Quick industry background: rocket-like growth 2001-2005

It's pretty darn easy to set up shop as an email service provider. Get a mail server, license some software, whip up a Web site, and you're in business. (Of course that doesn't mean you're any good at it.)

During 2001, that's exactly what plenty of people did because, aside from search marketing, email was one of the few online businesses that was booming. Loads of eager clients hoped to save money by replacing postal mail with email, and very few knew exactly which penetrating questions to ask a would-be vendor.

Then from 2002-2004, a merger and acquisition frenzy took place. Big fish ate small fish; small fish got venture funding for roll-up strategies; and faced with unexpected competition, some vendors disappeared completely.

In 2005, the remaining estimated 65 firms worked frantically to:

- stabilize, hire and train their staff;

- handle an explosion of incoming clients (some gained hundreds of client accounts in 2005 alone);

- develop specialized services to compete in particular niches;

- add on extra bells and whistles ranging from strategic consulting to high-end dynamic content to lift their prices out of commodityland;

- educate clients to avoid all-too-common newbie mistakes;

- and, ensure deliverability in an increasingly difficult ISP landscape.

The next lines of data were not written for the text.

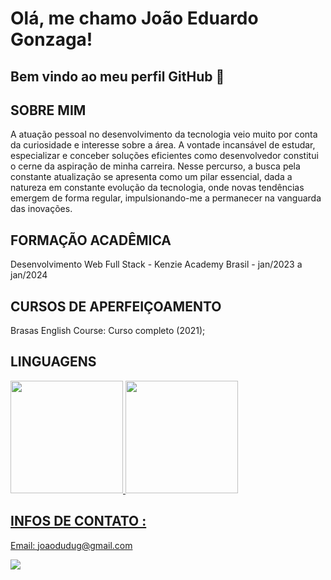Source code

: # Olá, me chamo João Eduardo Gonzaga!


## Bem vindo ao meu perfil GitHub 👋

## SOBRE MIM
A atuação pessoal no desenvolvimento da tecnologia veio muito por conta da curiosidade e interesse sobre a área. A vontade incansável de estudar, especializar e conceber soluções eficientes como desenvolvedor constitui o cerne da aspiração de minha carreira. Nesse percurso, a busca pela constante atualização se apresenta como um pilar essencial, dada a natureza em constante evolução da tecnologia, onde novas tendências emergem de forma regular, impulsionando-me a permanecer na vanguarda das inovações.

## FORMAÇÃO ACADÊMICA

Desenvolvimento Web Full Stack - Kenzie Academy Brasil - jan/2023 a jan/2024

## CURSOS DE APERFEIÇOAMENTO

Brasas English Course: Curso completo (2021);

## LINGUAGENS 

 <link rel="stylesheet" href="https://cdn.jsdelivr.net/gh/devicons/devicon@v2.15.1/devicon.min.css">
 <link rel="stylesheet" href="https://cdn.jsdelivr.net/gh/devicons/devicon@v2.15.1/devicon.min.css">
 <link rel="stylesheet" href="https://cdn.jsdelivr.net/gh/devicons/devicon@v2.15.1/devicon.min.css">
 <link rel="stylesheet" href="https://cdn.jsdelivr.net/gh/devicons/devicon@v2.15.1/devicon.min.css">
 <link rel="stylesheet" href="https://cdn.jsdelivr.net/gh/devicons/devicon@v2.15.1/devicon.min.css">
 <link rel="stylesheet" href="https://cdn.jsdelivr.net/gh/devicons/devicon@v2.15.1/devicon.min.css">

 <div>
<a href="https://github.com/JoaoEdu1">
<img loading="lazy" height="180em" src="https://github-readme-stats.vercel.app/api/top-langs/?username=JoaoEdu1&layout=compact&langs_count=7&theme=dracula"/>
<img loading="lazy" height="180em" src="https://github-readme-stats.vercel.app/api?username=JoaoEdu1&show_icons=true&theme=dracula&include_all_commits=true&count_private=true"/>
</div>

## INFOS DE CONTATO :

Email: joaodudug@gmail.com

<a href="www.linkedin.com/in/joão-eduardo-gonzaga" target="_blank"><img loading="lazy" src="https://img.shields.io/badge/-LinkedIn-%230077B5?style=for-the-badge&logo=linkedin&logoColor=white" target="_blank"></a>   
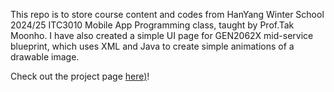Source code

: This repo is to store course content and codes from HanYang Winter School 2024/25 ITC3010 Mobile App Programming class, taught by Prof.Tak Moonho. 
I have also created a simple UI page for GEN2062X mid-service blueprint, which uses XML and Java to create simple animations of a drawable image. 

Check out the project page [here)](https://github.com/Alanduan21/GEN2062_APP/blob/main/Duan_Yihe_GEN2062X_Mid_Service_Blueprint_Annex.pdf)!
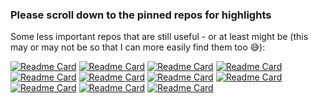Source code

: ### Please scroll down to the pinned repos for highlights

Some less important repos that are still useful - or at least might be (this may or may not be so that I can more easily find them too 😅):

[![Readme Card](https://github-readme-stats.vercel.app/api/pin/?username=s-h-a-d-o-w&repo=node-native-dialog)](https://github.com/s-h-a-d-o-w/node-native-dialog)
[![Readme Card](https://github-readme-stats.vercel.app/api/pin/?username=s-h-a-d-o-w&repo=NotepadPlusPlus-Remixed-Theme)](https://github.com/s-h-a-d-o-w/NotepadPlusPlus-Remixed-Theme)
[![Readme Card](https://github-readme-stats.vercel.app/api/pin/?username=s-h-a-d-o-w&repo=regtobin)](https://github.com/s-h-a-d-o-w/regtobin)
[![Readme Card](https://github-readme-stats.vercel.app/api/pin/?username=s-h-a-d-o-w&repo=simple-async-memo)](https://github.com/s-h-a-d-o-w/simple-async-memo)
[![Readme Card](https://github-readme-stats.vercel.app/api/pin/?username=s-h-a-d-o-w&repo=wasm-webp)](https://github.com/s-h-a-d-o-w/wasm-webp)
[![Readme Card](https://github-readme-stats.vercel.app/api/pin/?username=s-h-a-d-o-w&repo=napi-async-example)](https://github.com/s-h-a-d-o-w/napi-async-example)
[![Readme Card](https://github-readme-stats.vercel.app/api/pin/?username=s-h-a-d-o-w&repo=cf-geo-steering-helper)](https://github.com/s-h-a-d-o-w/cf-geo-steering-helper)
[![Readme Card](https://github-readme-stats.vercel.app/api/pin/?username=s-h-a-d-o-w&repo=talon-eyetracking)](https://github.com/s-h-a-d-o-w/talon-eyetracking)
[![Readme Card](https://github-readme-stats.vercel.app/api/pin/?username=s-h-a-d-o-w&repo=react-spring-comparison)](https://github.com/s-h-a-d-o-w/react-spring-comparison)
[![Readme Card](https://github-readme-stats.vercel.app/api/pin/?username=s-h-a-d-o-w&repo=shadertoy-webcam-recorder)](https://github.com/s-h-a-d-o-w/shadertoy-webcam-recorder)
[![Readme Card](https://github-readme-stats.vercel.app/api/pin/?username=s-h-a-d-o-w&repo=github-userscripts)](https://github.com/s-h-a-d-o-w/github-userscripts)

<!--
**s-h-a-d-o-w/s-h-a-d-o-w** is a ✨ _special_ ✨ repository because its `README.md` (this file) appears on your GitHub profile.

Here are some ideas to get you started:

- 🔭 I’m currently working on ...
- 🌱 I’m currently learning ...
- 👯 I’m looking to collaborate on ...
- 🤔 I’m looking for help with ...
- 💬 Ask me about ...
- 📫 How to reach me: ...
- 😄 Pronouns: ...
- ⚡ Fun fact: ...
-->
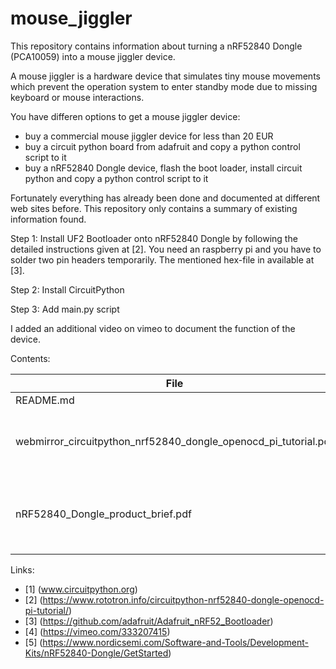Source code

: # mouse_jiggler
This repository contains information about turning a nRF52840 Dongle (PCA10059) into a mouse jiggler device.

A mouse jiggler is a hardware device that simulates tiny mouse movements which prevent the operation system to enter standby mode due to missing keyboard or mouse interactions.

You have differen options to get a mouse jiggler device:
- buy a commercial mouse jiggler device for less than 20 EUR
- buy a circuit python board from adafruit and copy a python control script to it
- buy a nRF52840 Dongle device, flash the boot loader, install circuit python and copy a python control script to it

Fortunately everything has already been done and documented at different web sites before.
This repository only contains a summary of existing information found.

Step 1:
Install UF2 Bootloader onto nRF52840 Dongle by following the detailed instructions given at [2].
You need an raspberry pi and you have to solder two pin headers temporarily.
The mentioned hex-file in available at [3].

Step 2:
Install CircuitPython

Step 3:
Add main.py script

I added an additional video on vimeo to document the function of the device.

Contents:

File | Description
------------ | -------------
README.md | This file
webmirror_circuitpython_nrf52840_dongle_openocd_pi_tutorial.pdf | mirror of robotron website on 2019-07-31
nRF52840_Dongle_product_brief.pdf | brief description from nordic about nRF52840-Dongle

Links:
- [1] (www.circuitpython.org)
- [2] (https://www.rototron.info/circuitpython-nrf52840-dongle-openocd-pi-tutorial/)
- [3] (https://github.com/adafruit/Adafruit_nRF52_Bootloader)
- [4] (https://vimeo.com/333207415)
- [5] (https://www.nordicsemi.com/Software-and-Tools/Development-Kits/nRF52840-Dongle/GetStarted)

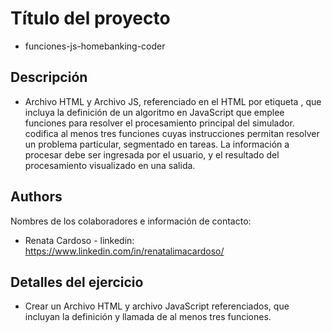 # Título del proyecto 
*  funciones-js-homebanking-coder

## Descripción
* Archivo HTML y Archivo JS, referenciado en el HTML por etiqueta <script src="js/miarchivo.js"></script>, que incluya la definición de un algoritmo en JavaScript que emplee funciones para resolver el procesamiento principal del simulador. codifica al menos tres funciones cuyas instrucciones permitan resolver un problema particular, segmentado en tareas. La información a procesar debe ser ingresada por el usuario, y el resultado del procesamiento visualizado en una salida.

## Authors
Nombres de los colaboradores e información de contacto:
* Renata Cardoso - linkedin: https://www.linkedin.com/in/renatalimacardoso/

## Detalles del ejercicio
* Crear un Archivo HTML y archivo JavaScript referenciados, que incluyan la definición y llamada de al menos tres funciones.

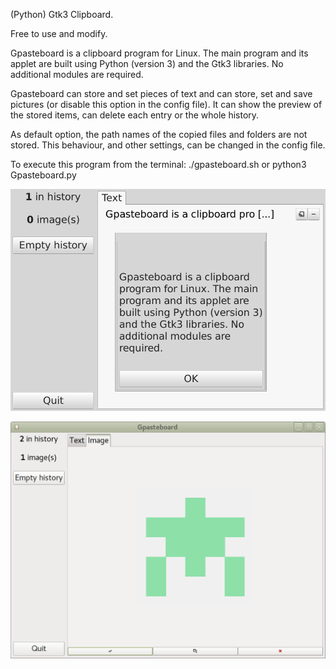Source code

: (Python) Gtk3 Clipboard.

Free to use and modify.

Gpasteboard is a clipboard program for Linux.
The main program and its applet are built using
Python (version 3) and the Gtk3 libraries. 
No additional modules are required.

Gpasteboard can store and set pieces of text and
can store, set and save pictures (or disable this option in the config file). It can show the 
preview of the stored items, can delete each entry
or the whole history.

As default option, the path names of the copied files and folders are not stored.
This behaviour, and other settings, can be changed in the config file.

To execute this program from the terminal:
./gpasteboard.sh
or
python3 Gpasteboard.py

![My image](https://github.com/frank038/gpasteboard/blob/master/Screen1.png)

![My image](https://github.com/frank038/gpasteboard/blob/master/Screen2.png)
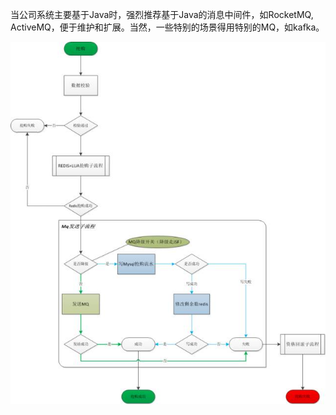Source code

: 当公司系统主要基于Java时，强烈推荐基于Java的消息中间件，如RocketMQ, ActiveMQ，便于维护和扩展。当然，一些特别的场景得用特别的MQ，如kafka。

![mq_jd](mq_jd.jpg)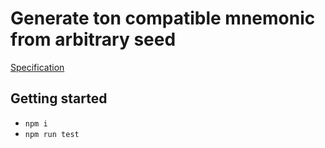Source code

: # Generate ton compatible mnemonic from arbitrary seed

[Specification](SPECIFICATION.md)

## Getting started
- `npm i`
- `npm run test`
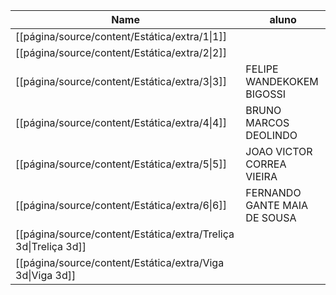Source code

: |Name|aluno|
|---|---|
|[[página/source/content/Estática/extra/1\|1]]||
|[[página/source/content/Estática/extra/2\|2]]||
|[[página/source/content/Estática/extra/3\|3]]|FELIPE WANDEKOKEM BIGOSSI|
|[[página/source/content/Estática/extra/4\|4]]|BRUNO MARCOS DEOLINDO|
|[[página/source/content/Estática/extra/5\|5]]|JOAO VICTOR CORREA VIEIRA|
|[[página/source/content/Estática/extra/6\|6]]|FERNANDO GANTE MAIA DE SOUSA|
|[[página/source/content/Estática/extra/Treliça 3d\|Treliça 3d]]||
|[[página/source/content/Estática/extra/Viga 3d\|Viga 3d]]||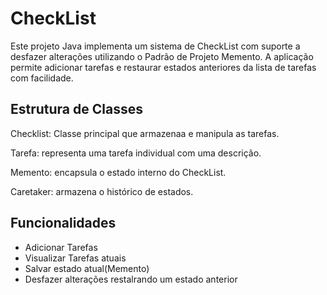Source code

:# CheckList

Este projeto Java implementa um sistema de CheckList com suporte a desfazer alterações utilizando o Padrão de Projeto Memento. A aplicação permite adicionar tarefas e restaurar estados anteriores da lista de tarefas com facilidade.

## Estrutura de Classes

Checklist: Classe principal que armazenaa e manipula as tarefas.

Tarefa: representa uma tarefa individual com uma descrição.

Memento: encapsula o estado interno do CheckList.

Caretaker: armazena o histórico de estados.

## Funcionalidades
- Adicionar Tarefas
- Visualizar Tarefas atuais
- Salvar estado atual(Memento)
- Desfazer alterações restalrando um estado anterior
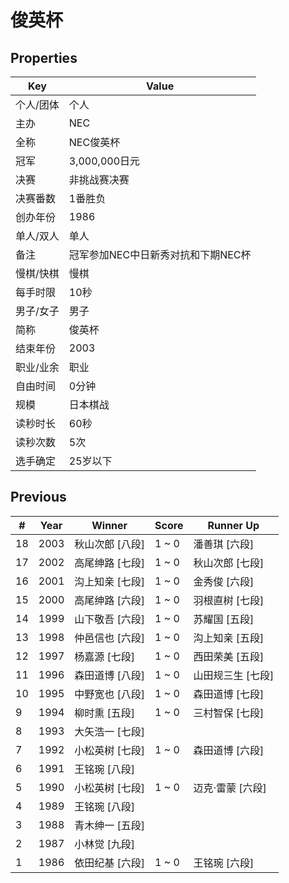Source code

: # 俊英杯

## Properties

| Key | Value |
| --- | ----- |
| 个人/团体 | 个人 |
| 主办 | NEC |
| 全称 | NEC俊英杯 |
| 冠军 | 3,000,000日元 |
| 决赛 | 非挑战赛决赛 |
| 决赛番数 | 1番胜负 |
| 创办年份 | 1986 |
| 单人/双人 | 单人 |
| 备注 | 冠军参加NEC中日新秀对抗和下期NEC杯 |
| 慢棋/快棋 | 慢棋 |
| 每手时限 | 10秒 |
| 男子/女子 | 男子 |
| 简称 | 俊英杯 |
| 结束年份 | 2003 |
| 职业/业余 | 职业 |
| 自由时间 | 0分钟 |
| 规模 | 日本棋战 |
| 读秒时长 | 60秒 |
| 读秒次数 | 5次 |
| 选手确定 | 25岁以下 |

## Previous

| # | Year | Winner | Score | Runner Up |
| --- | --- | --- | --- | --- |
| 18 | 2003 | 秋山次郎 [八段] | 1 ~ 0 | 潘善琪 [六段] |
| 17 | 2002 | 高尾绅路 [七段] | 1 ~ 0 | 秋山次郎 [七段] |
| 16 | 2001 | 沟上知亲 [七段] | 1 ~ 0 | 金秀俊 [六段] |
| 15 | 2000 | 高尾绅路 [六段] | 1 ~ 0 | 羽根直树 [七段] |
| 14 | 1999 | 山下敬吾 [六段] | 1 ~ 0 | 苏耀国 [五段] |
| 13 | 1998 | 仲邑信也 [六段] | 1 ~ 0 | 沟上知亲 [五段] |
| 12 | 1997 | 杨嘉源 [七段] | 1 ~ 0 | 西田荣美 [五段] |
| 11 | 1996 | 森田道博 [八段] | 1 ~ 0 | 山田规三生 [七段] |
| 10 | 1995 | 中野宽也 [八段] | 1 ~ 0 | 森田道博 [七段] |
| 9 | 1994 | 柳时熏 [五段] | 1 ~ 0 | 三村智保 [七段] |
| 8 | 1993 | 大矢浩一 [七段] |  |  |
| 7 | 1992 | 小松英树 [七段] | 1 ~ 0 | 森田道博 [六段] |
| 6 | 1991 | 王铭琬 [八段] |  |  |
| 5 | 1990 | 小松英树 [七段] | 1 ~ 0 | 迈克·雷蒙 [六段] |
| 4 | 1989 | 王铭琬 [八段] |  |  |
| 3 | 1988 | 青木绅一 [五段] |  |  |
| 2 | 1987 | 小林觉 [九段] |  |  |
| 1 | 1986 | 依田纪基 [六段] | 1 ~ 0 | 王铭琬 [六段] |

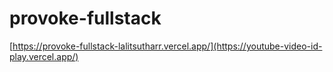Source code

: # provoke-fullstack

[https://provoke-fullstack-lalitsutharr.vercel.app/](https://youtube-video-id-play.vercel.app/)








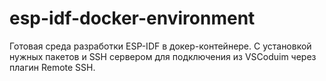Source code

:# esp-idf-docker-environment
Готовая среда разработки ESP-IDF в докер-контейнере. С установкой нужных пакетов и SSH сервером для подключения из VSCoduim через плагин Remote SSH.
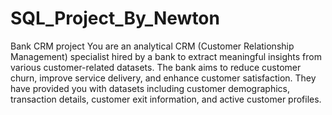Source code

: # SQL_Project_By_Newton
Bank CRM project
You are an analytical CRM (Customer Relationship Management) specialist hired by a bank to extract meaningful insights from various customer-related datasets.
The bank aims to reduce customer churn, improve service delivery, and enhance customer satisfaction. They have provided you with datasets including customer demographics, 
transaction details, customer exit information, and active customer profiles.
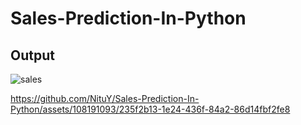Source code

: # Sales-Prediction-In-Python

## Output
![sales](https://github.com/NituY/Sales-Prediction-In-Python/assets/108191093/34c1eb7b-43a3-46e4-9751-6ec85be619b6)


https://github.com/NituY/Sales-Prediction-In-Python/assets/108191093/235f2b13-1e24-436f-84a2-86d14fbf2fe8


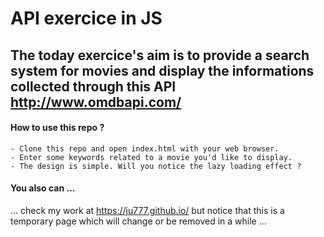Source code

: # API exercice in JS

## The today exercice's aim is to provide a search system for movies and display the informations collected through this API http://www.omdbapi.com/

#### How to use this repo ?
    - Clone this repo and open index.html with your web browser.
    - Enter some keywords related to a movie you'd like to display.
    - The design is simple. Will you notice the lazy loading effect ?
    
#### You also can ...
... check my work at https://ju777.github.io/ but notice that this is a temporary page which will change or be removed in a while ...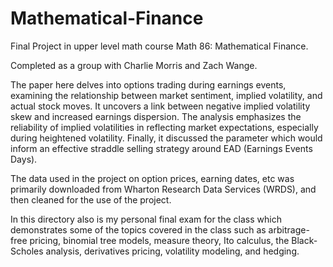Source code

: # Mathematical-Finance
Final Project in upper level math course Math 86: Mathematical Finance. 

Completed as a group with Charlie Morris and Zach Wange.

The paper here delves into options trading during earnings events, examining the relationship between market sentiment, implied volatility, and actual stock moves. It uncovers a link between negative implied volatility skew and increased earnings dispersion. The analysis emphasizes the reliability of implied volatilities in reflecting market expectations, especially during heightened volatility. Finally, it discussed the parameter which would inform an effective straddle selling strategy around EAD (Earnings Events Days).

The data used in the project on option prices, earning dates, etc was primarily downloaded from Wharton Research Data Services (WRDS),
and then cleaned for the use of the project.

In this directory also is my personal final exam for the class which demonstrates some of the topics covered in the class such as arbitrage-free pricing, binomial tree models, measure theory, Ito calculus, the Black-Scholes analysis, derivatives pricing, volatility modeling, and hedging.
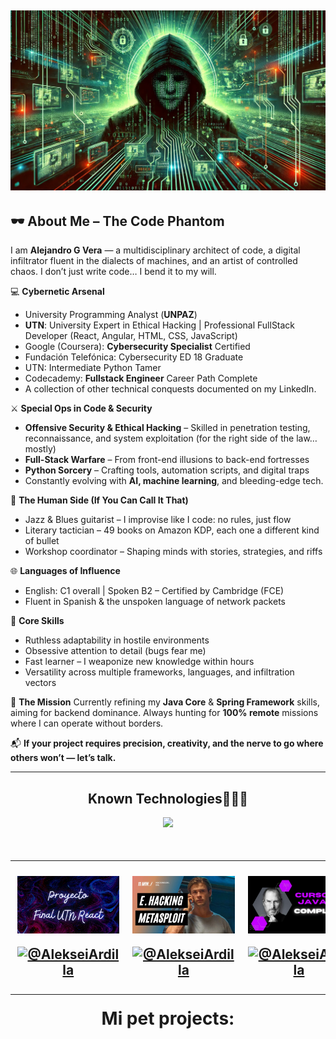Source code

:  <a href="https://www.youtube.com/@AlekseiArdilla">![imagen de portada Github](Banner_github_hacker_2.jpg)</a>
---

## 🕶️ About Me – The Code Phantom

I am **Alejandro G Vera** — a multidisciplinary architect of code, a digital infiltrator fluent in the dialects of machines, and an artist of controlled chaos.
I don’t just write code… I bend it to my will.

💻 **Cybernetic Arsenal**

* University Programming Analyst (**UNPAZ**)
* **UTN**: University Expert in Ethical Hacking | Professional FullStack Developer (React, Angular, HTML, CSS, JavaScript)
* Google (Coursera): **Cybersecurity Specialist** Certified
* Fundación Telefónica: Cybersecurity ED 18 Graduate
* UTN: Intermediate Python Tamer
* Codecademy: **Fullstack Engineer** Career Path Complete
* A collection of other technical conquests documented on my LinkedIn.

⚔️ **Special Ops in Code & Security**

* **Offensive Security & Ethical Hacking** – Skilled in penetration testing, reconnaissance, and system exploitation (for the right side of the law… mostly)
* **Full-Stack Warfare** – From front-end illusions to back-end fortresses
* **Python Sorcery** – Crafting tools, automation scripts, and digital traps
* Constantly evolving with **AI, machine learning**, and bleeding-edge tech.

🎸 **The Human Side (If You Can Call It That)**

* Jazz & Blues guitarist – I improvise like I code: no rules, just flow
* Literary tactician – 49 books on Amazon KDP, each one a different kind of bullet
* Workshop coordinator – Shaping minds with stories, strategies, and riffs

🌐 **Languages of Influence**

* English: C1 overall | Spoken B2 – Certified by Cambridge (FCE)
* Fluent in Spanish & the unspoken language of network packets

🧠 **Core Skills**

* Ruthless adaptability in hostile environments
* Obsessive attention to detail (bugs fear me)
* Fast learner – I weaponize new knowledge within hours
* Versatility across multiple frameworks, languages, and infiltration vectors

🚀 **The Mission**
Currently refining my **Java Core** & **Spring Framework** skills, aiming for backend dominance.
Always hunting for **100% remote** missions where I can operate without borders.

📬 **If your project requires precision, creativity, and the nerve to go where others won’t — let’s talk.**

---

<h2 align="center">Known Technologies👨🏻‍💻</h2>
<!--tech stack icons-->
<p align="center">
  <a href="https://skillicons.dev">
    <img src="https://skillicons.dev/icons?i=c,java,css,html,js,react,angular,nodejs,typescript,mysql,firebase,git,github,materialui,postman,eclipse,vscode,bash,linux,ai,ps&perline=14" />
  </a>
</p>

<!--Prueba-->
<div id="youtube">
<h2 align="center"Algunos videos de IT de mi canal de Youtube👨🏻‍💻</h2>

<table align="left" >
<tr border="none">
  
  <td width="25%" align="center">
    <p align="center">
     <a href="https://youtu.be/kZGMsQIA8Ws" title="Go to Source">
        <img align="center" width=100% src="reactutn.png"   alt="VIDEO" /></a>
      </p>
    <p align="center">
        <a href="https://youtu.be/kZGMsQIA8Ws" target="blank"><img align="center" src="https://img.shields.io/badge/YouTube-FF0000?style=for-the-badge&logo=youtube&logoColor=white" alt="@AlekseiArdilla"  /></a>
    </p>       
</td>
  
<td width="25%" align="center">
    <p align="center">
     <a href="https://youtu.be/I5KALz2E6uw" title="Go to Source">
        <img align="center" width=100% src="ethicalhackingmsf.png"   alt="VIDEO" /></a>
      </p>
    <p align="center">
        <a href="https://youtu.be/I5KALz2E6uw" target="blank"><img align="center" src="https://img.shields.io/badge/YouTube-FF0000?style=for-the-badge&logo=youtube&logoColor=white" alt="@AlekseiArdilla"  /></a>
     </p>       
</td>
  
  <td width="25%" align="center">
    <p align="center">
     <a href="https://youtu.be/Fuii0ibbHDI" title="Go to Source">
        <img align="center" width=100% src="javaSEcompleto.png" alt="VIDEO" /></a>
      </p>
    <p align="center">
        <a href="https://youtu.be/Fuii0ibbHDI" target="blank"><img align="center" src="https://img.shields.io/badge/YouTube-FF0000?style=for-the-badge&logo=youtube&logoColor=white" alt="@AlekseiArdilla"  /></a>
    </p>       
</td>

   <td width="25%" align="center">
    <p align="center">
     <a href="https://youtu.be/ezV5Fv_x6zg" title="Go to Source">
        <img align="center" width=100% src="pythondesdecero.png" alt="VIDEO" /></a>
      </p>
    <p align="center">
        <a href="https://youtu.be/ezV5Fv_x6zg" target="blank"><img align="center" src="https://img.shields.io/badge/YouTube-FF0000?style=for-the-badge&logo=youtube&logoColor=white" alt="@AlekseiArdilla"  /></a>
    </p>       
</td>
  
</tr>
</table>
  </div>
<br>
<br><br>
<h1 align="center">Mi pet projects:</h1>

Yes, you could call it a high-stress industry. And we've heard from many ESP leaders that they expect another round of M&A and marketing wars to occur in 2006 until the industry is boiled down to a few main leaders. The word for 2006 is "consolidation."

ESPs' versus clients' email desires: a disconcerting disconnect

Often we've discovered that what clients yearn for -- and switch firms because they're not finding -- is not what the ESPs themselves think clients really want.

When we talk to CEOs and heads of marketing at ESPs, nearly 100% wax lyrical about extremely advanced email marketing --the stuff most clients would call "bells and whistles".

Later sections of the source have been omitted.